Control charts are used for monitoring the outputs of a particular process, making them important for process improvement and system optimization. Although these statistical tools have widespread applications in service and manufacturing environments, they do come with some disadvantages.
Control charts are designed to measure variation in processes, including common cause variation and special cause variation. Common cause variation is considered normal, random variation within a process, while special cause variation is due to broken machinery or some other process defect.
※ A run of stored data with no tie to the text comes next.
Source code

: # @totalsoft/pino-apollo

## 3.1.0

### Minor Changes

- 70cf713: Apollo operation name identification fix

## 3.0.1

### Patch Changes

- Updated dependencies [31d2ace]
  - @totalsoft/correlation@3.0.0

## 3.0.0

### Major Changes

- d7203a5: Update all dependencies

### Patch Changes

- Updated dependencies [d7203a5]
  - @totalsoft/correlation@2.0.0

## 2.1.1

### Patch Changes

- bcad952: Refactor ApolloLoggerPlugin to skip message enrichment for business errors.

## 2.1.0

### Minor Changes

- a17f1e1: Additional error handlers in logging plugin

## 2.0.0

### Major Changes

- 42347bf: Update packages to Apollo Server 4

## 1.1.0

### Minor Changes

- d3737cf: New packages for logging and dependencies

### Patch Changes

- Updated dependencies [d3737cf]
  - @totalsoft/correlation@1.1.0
A control chart sometimes may indicate that a process is out of control and that there is special cause variation where none exists. These false alarms can cause unnecessary downtime and delays, which can cost a business money.
There are two main assumptions underlying control charts, which dictate the accuracy of the information provided to users. The first is that the measurement function monitoring a process parameter has a normal distribution. In reality, though, this may not be the case, meaning a control chart will fail to produce meaningful data. The second assumption is that measurements are independent of each other, which also may not be true. If both assumptions are in some way flawed, then control charts will fail to be useful.
Although control charts are not difficult to understand mathematically, they do require special training to create and use. Control charts use basic statistics, such as mean and standard deviations. Small organizations with limited training resources and limited experience with quality-assurance techniques will likely have difficulty implementing and using control charts. Businesses have to decide whether or not they can train their employees on lean and Six Sigma tools before using these quality tools to help improve their processes.
Misplaced Control Limits
Upper and lower control limits are added to control charts to help determine when a process is out of control. Control limits may be set too close or too far away from the process mean, distorting the information produced by control charts. If control limits are set too far away, then operators may be unaware that special cause variation is affecting the quality of process outputs. Similarly, limits that are too close to the mean may set off false alarms when a process is still in control.